2010. 54 p.
Adamchak, Susan E.
Janowitz, Barbara
Liku, Jennifer
Munyambanza, Emmanuel
Grey, Thomas
Keyes, Emily
Family Health International, FHI
United States Agency for International Development, USAID
Final Report
In the past several years, there has been a growing international dialogue on the feasibility and desirability of providing integrated family planning (FP) and HIV services. The reasons for offering joint, complementary services are many. Adding FP services to counseling and testing might provide an opportunity to reach populations that do not typically attend FP clinics, such as the sexually active young and unmarried, men, and members of high-risk groups such as sex workers.

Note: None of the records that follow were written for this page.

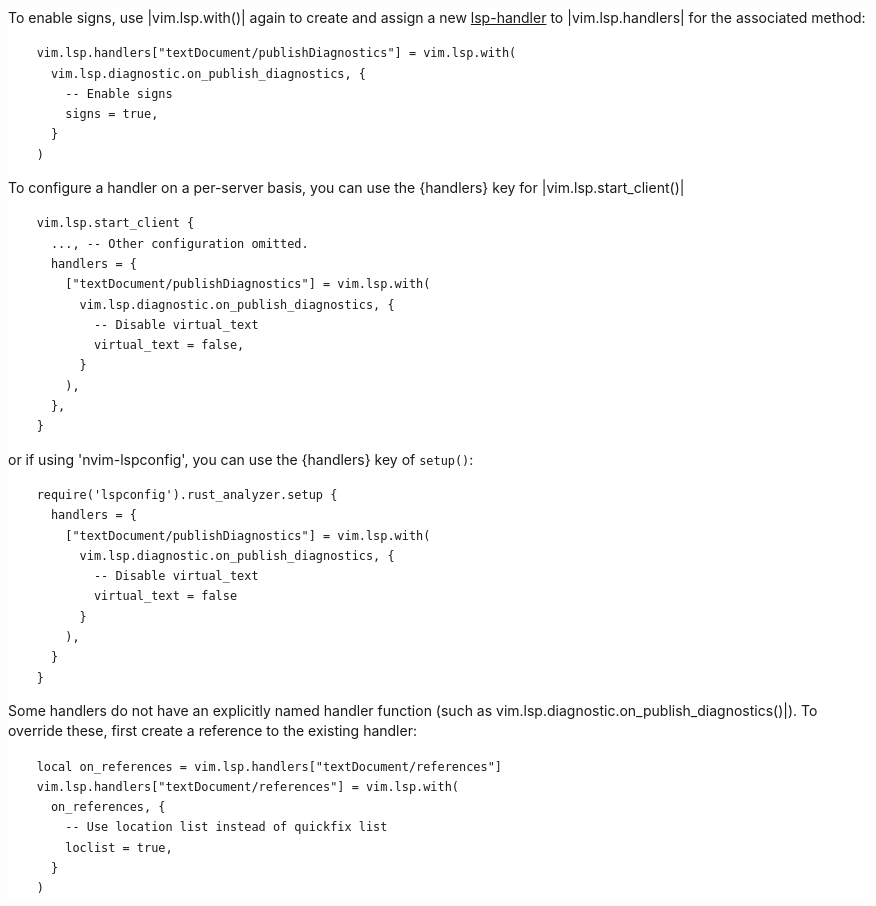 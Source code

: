   To enable signs, use |vim.lsp.with()| again to create and assign a new
  [lsp-handler](undefined#lsp-handler) to |vim.lsp.handlers| for the associated method:
```
    vim.lsp.handlers["textDocument/publishDiagnostics"] = vim.lsp.with(
      vim.lsp.diagnostic.on_publish_diagnostics, {
        -- Enable signs
        signs = true,
      }
    )
```

  To configure a handler on a per-server basis, you can use the {handlers} key
  for |vim.lsp.start_client()|
```
    vim.lsp.start_client {
      ..., -- Other configuration omitted.
      handlers = {
        ["textDocument/publishDiagnostics"] = vim.lsp.with(
          vim.lsp.diagnostic.on_publish_diagnostics, {
            -- Disable virtual_text
            virtual_text = false,
          }
        ),
      },
    }
```

  or if using 'nvim-lspconfig', you can use the {handlers} key of `setup()`:
```
    require('lspconfig').rust_analyzer.setup {
      handlers = {
        ["textDocument/publishDiagnostics"] = vim.lsp.with(
          vim.lsp.diagnostic.on_publish_diagnostics, {
            -- Disable virtual_text
            virtual_text = false
          }
        ),
      }
    }
```

  Some handlers do not have an explicitly named handler function (such as
  [](undefined#)vim.lsp.diagnostic.on_publish_diagnostics()|). To override these, first
  create a reference to the existing handler:
```
    local on_references = vim.lsp.handlers["textDocument/references"]
    vim.lsp.handlers["textDocument/references"] = vim.lsp.with(
      on_references, {
        -- Use location list instead of quickfix list
        loclist = true,
      }
    )
```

Adding FP services to care and treatment might facilitate the uptake of contraception by HIV-positive individuals, helping to maintain their health, plan safer pregnancies, and reduce the rate of mother-to- child transmission of HIV. Including HIV services, particularly counseling and testing, in FP services would allow earlier diagnosis and referral to care and treatment. This study was undertaken to provide a snapshot of early integration efforts, in order to provide the U.S. Agency for International Development (USAID) and national programs with information needed to improve integrated services. Three models of integrated HIV and FP services were included in this study: family planning in counseling and HIV testing (FP-CT), family planning in HIV care and treatment services (FP-C&Tx), and HIV services (particularly counseling and testing) into family planning (HIV-FP).